◆ **Records shown**

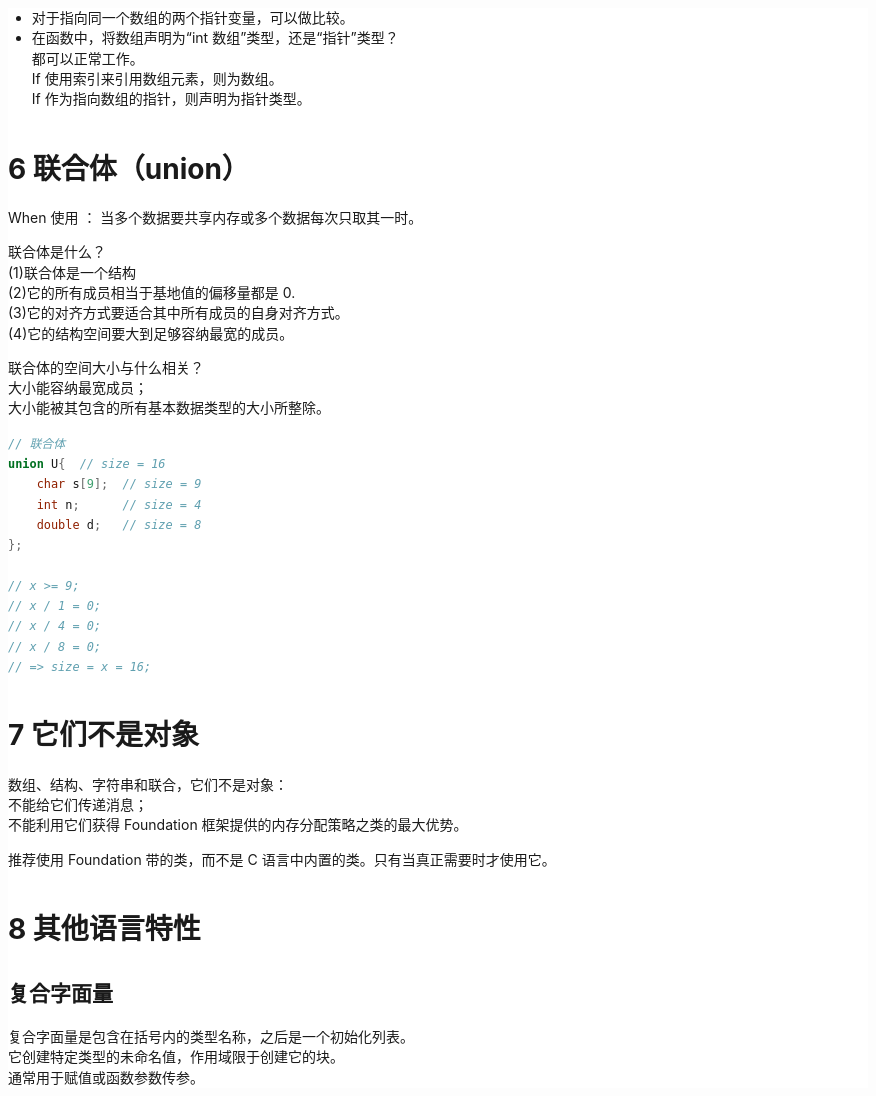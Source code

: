 - 对于指向同一个数组的两个指针变量，可以做比较。
- 在函数中，将数组声明为“int 数组”类型，还是“指针”类型？  
  都可以正常工作。  
  If 使用索引来引用数组元素，则为数组。  
  If 作为指向数组的指针，则声明为指针类型。

# 6 联合体（union）

When 使用 ： 当多个数据要共享内存或多个数据每次只取其一时。

联合体是什么？  
(1)联合体是一个结构  
(2)它的所有成员相当于基地值的偏移量都是 0.  
(3)它的对齐方式要适合其中所有成员的自身对齐方式。  
(4)它的结构空间要大到足够容纳最宽的成员。

联合体的空间大小与什么相关？  
大小能容纳最宽成员；  
大小能被其包含的所有基本数据类型的大小所整除。

```c
// 联合体
union U{  // size = 16
    char s[9];  // size = 9
    int n;      // size = 4
    double d;   // size = 8
};

// x >= 9;
// x / 1 = 0;
// x / 4 = 0;
// x / 8 = 0;
// => size = x = 16;
```

# 7 它们不是对象

数组、结构、字符串和联合，它们不是对象：  
不能给它们传递消息；  
不能利用它们获得 Foundation 框架提供的内存分配策略之类的最大优势。

推荐使用 Foundation 带的类，而不是 C 语言中内置的类。只有当真正需要时才使用它。

# 8 其他语言特性

## 复合字面量

复合字面量是包含在括号内的类型名称，之后是一个初始化列表。  
它创建特定类型的未命名值，作用域限于创建它的块。  
通常用于赋值或函数参数传参。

◆ **To do**
In the entries, the line containing "推荐使用 Foundation 带的类，而不是" and every line after it through the last are to be duplicated exactly, and no other line is to be included.

◆ **Result**
推荐使用 Foundation 带的类，而不是 C 语言中内置的类。只有当真正需要时才使用它。

# 8 其他语言特性

## 复合字面量

复合字面量是包含在括号内的类型名称，之后是一个初始化列表。  
它创建特定类型的未命名值，作用域限于创建它的块。  
通常用于赋值或函数参数传参。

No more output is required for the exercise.